The danger of self-deprecation is that it can be thrown back in your face. I don’t mean to do that, so much as to ask: what is it about this heartfelt book that moves its author to dismiss it, even in passing, as ridiculous? What does it mean? What is it a sign of?
Review: Human/Nature – Jane Rawson (NewSouth)
In 2015, Rawson published a book with James Whitmore called The Handbook: Surviving and Living with Climate Change. That was back in those (slightly) less ridiculous times in the lead-up to the signing of the Paris Agreement, in which 174 nations and the European Union aimed to reduce global carbon emissions in order to limit global heating to 1.5 degrees above pre-industrial levels.
The Handbook set out, as handbooks do, to be a practical (“intelligent”) guide for everyday people. Written in a warm and approachable style, it aimed to “give you stories and advice from individuals who are already quietly doing amazing things”.
Ten years later, the stuttering movement towards reducing fossil-fuel pollution continues to come up against resistance from vested interests. With evidence the threshold of 1.5 degrees warming may have been exceeded, it is hard not to feel paralysed in the face of the many assaults on reality, including bait-and-switch nuclear fantasies.
Since facts often prove incapable of changing minds or behaviour, many artists and writers are exploring ways to confront and break through the old stories and power structures that seem to have us, collectively, in their thrall. Among these old stories is the one that says that humans are separate from, and superior to, all other living (and non-living) beings.
This is a story with particular traction in the lineage of European thought, in which Aristotle begat Descartes begat Charles Lyell, Alfred Russel Wallace and Carl Linnaeus. The able-bodied European male human was inscribed – by himself, no less – as at the natural pinnacle of the hierarchy of beings: the most intelligent, the most rational, and therefore deserving of the spoils.
In her new book, Rawson pulls at the threads of this story and watches it unravel. Her attention dwells in the subtlety and complexity of the forward-slash that cuts between Human and Nature in her title, and the typographic slippage of Nature onto a line below. Each chapter in this book, which reads like a chain of interlinked essays, invites a new slide, down and across, into a playfully serious unsettling of assumptions.
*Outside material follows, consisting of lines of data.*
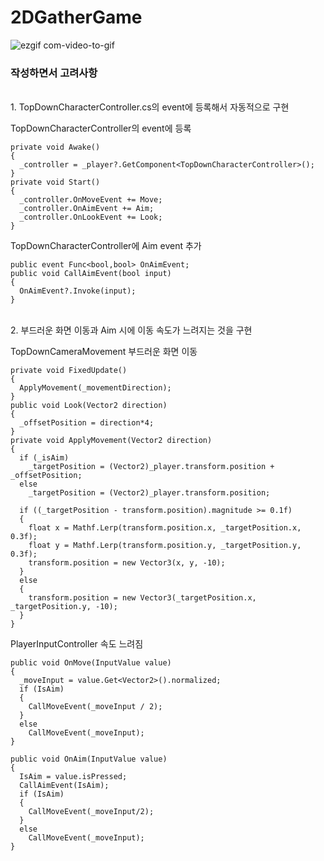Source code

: # 2DGatherGame
![ezgif com-video-to-gif](https://github.com/Hwan007/2DGatherGame/assets/96556920/b74a2685-aad9-4847-8915-10f8119d8bda)

### 작성하면서 고려사항

</br>
1. TopDownCharacterController.cs의 event에 등록해서 자동적으로 구현

TopDownCharacterController의 event에 등록
```
private void Awake()
{
  _controller = _player?.GetComponent<TopDownCharacterController>();
}
private void Start()
{
  _controller.OnMoveEvent += Move;
  _controller.OnAimEvent += Aim;
  _controller.OnLookEvent += Look;
}
```

TopDownCharacterController에 Aim event 추가
```
public event Func<bool,bool> OnAimEvent;
public void CallAimEvent(bool input)
{
  OnAimEvent?.Invoke(input);
}
```

</br>
2. 부드러운 화면 이동과 Aim 시에 이동 속도가 느려지는 것을 구현

TopDownCameraMovement 부드러운 화면 이동
```
private void FixedUpdate()
{
  ApplyMovement(_movementDirection);
}
public void Look(Vector2 direction)
{
  _offsetPosition = direction*4;
}
private void ApplyMovement(Vector2 direction)
{
  if (_isAim)
    _targetPosition = (Vector2)_player.transform.position + _offsetPosition;
  else
    _targetPosition = (Vector2)_player.transform.position;
  
  if ((_targetPosition - transform.position).magnitude >= 0.1f)
  {
    float x = Mathf.Lerp(transform.position.x, _targetPosition.x, 0.3f);
    float y = Mathf.Lerp(transform.position.y, _targetPosition.y, 0.3f);
    transform.position = new Vector3(x, y, -10);
  }
  else
  {
    transform.position = new Vector3(_targetPosition.x, _targetPosition.y, -10);
  }
}
```

PlayerInputController 속도 느려짐
```
public void OnMove(InputValue value)
{
  _moveInput = value.Get<Vector2>().normalized;
  if (IsAim)
  {
    CallMoveEvent(_moveInput / 2);
  }
  else
    CallMoveEvent(_moveInput);
}

public void OnAim(InputValue value)
{
  IsAim = value.isPressed;
  CallAimEvent(IsAim);
  if (IsAim)
  {
    CallMoveEvent(_moveInput/2);
  }
  else
    CallMoveEvent(_moveInput);
}
```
“Having abandoned the hope of changing other people’s minds”, Rawson is “still itchy to dig about for some ways to change my own”.
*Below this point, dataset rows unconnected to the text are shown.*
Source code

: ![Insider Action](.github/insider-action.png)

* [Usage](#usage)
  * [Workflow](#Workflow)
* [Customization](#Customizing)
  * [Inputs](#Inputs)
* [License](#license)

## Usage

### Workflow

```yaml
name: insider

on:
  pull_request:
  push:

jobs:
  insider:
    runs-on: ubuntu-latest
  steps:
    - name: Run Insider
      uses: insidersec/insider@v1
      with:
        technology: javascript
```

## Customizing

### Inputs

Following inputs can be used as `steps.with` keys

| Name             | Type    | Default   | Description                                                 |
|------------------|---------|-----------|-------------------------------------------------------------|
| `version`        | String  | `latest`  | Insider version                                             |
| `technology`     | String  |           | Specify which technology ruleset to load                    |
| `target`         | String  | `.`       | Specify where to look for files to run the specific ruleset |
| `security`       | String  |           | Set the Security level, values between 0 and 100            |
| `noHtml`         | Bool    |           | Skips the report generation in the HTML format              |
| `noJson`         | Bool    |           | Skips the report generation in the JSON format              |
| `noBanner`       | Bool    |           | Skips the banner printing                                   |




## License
Rawson sets out to make this a book of questions rather than answers. Because, to return to the scene of our collective existential crisis, the problem is not simply a matter of technological solutions; Rawson suggests that we fear the questions. This book is only “ridiculous” in so far as we find ourselves in the uncanny situation where, as Fredric Jameson wrote, “it is now easier to imagine the end of the world than the end of capitalism”.
One by one, Rawson sifts through the fantasies, desires and dilemmas she finds herself carrying: the feelings of shame and hopelessness she confronts in herself as she seeks to remain alive to, and active in, the world.
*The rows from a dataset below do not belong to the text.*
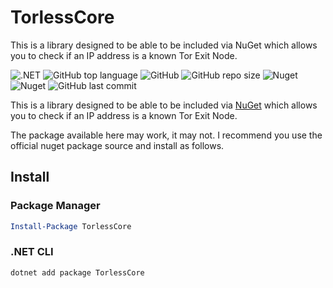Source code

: # TorlessCore

This is a library designed to be able to be included via NuGet which allows you to check if an IP address is a known Tor Exit Node.

![.NET](https://github.com/PartTimeLegend/TorlessCore/workflows/.NET/badge.svg?branch=master) ![GitHub top language](https://img.shields.io/github/languages/top/PartTimeLegend/TorlessCore) ![GitHub](https://img.shields.io/github/license/PartTimeLegend/TorlessCore) ![GitHub repo size](https://img.shields.io/github/repo-size/PartTimeLegend/TorlessCore) ![Nuget](https://img.shields.io/nuget/dt/TorlessCore) ![Nuget](https://img.shields.io/nuget/v/TorlessCore) ![GitHub last commit](https://img.shields.io/github/last-commit/PartTimeLegend/TorlessCore)

This is a library designed to be able to be included via [NuGet](https://www.nuget.org/packages/TorlessCore/) which allows you to check if an IP address is a known Tor Exit Node.

The package available here may work, it may not. I recommend you use the official nuget package source and install as follows.

## Install

### Package Manager

```powershell
Install-Package TorlessCore 
```

### .NET CLI

```powershell
dotnet add package TorlessCore
```
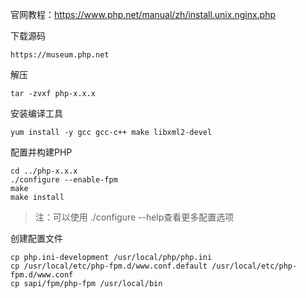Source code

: 官网教程：https://www.php.net/manual/zh/install.unix.nginx.php

下载源码

```
https://museum.php.net
```

解压

```
tar -zvxf php-x.x.x
```

安装编译工具

```
yum install -y gcc gcc-c++ make libxml2-devel
```

配置并构建PHP

```
cd ../php-x.x.x
./configure --enable-fpm
make
make install
```

> 注：可以使用 ./configure --help查看更多配置选项

创建配置文件

```
cp php.ini-development /usr/local/php/php.ini
cp /usr/local/etc/php-fpm.d/www.conf.default /usr/local/etc/php-fpm.d/www.conf
cp sapi/fpm/php-fpm /usr/local/bin
```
When she and her husband made the classic tree change from inner-city Melbourne to semi-rural Tasmania, part of her believed Tasmania would be safe from climate change. Tasmania was a place of unspoiled wilderness: a place where Rawson could go back in time “to the moment before everything went wrong”, while not feeling “like my very existence is fucking things up”.
Post-MONA Tasmania was cool, too – although, she writes, “I try to pretend I’m different from the rest of them (I barely go to Dark Mofo!).”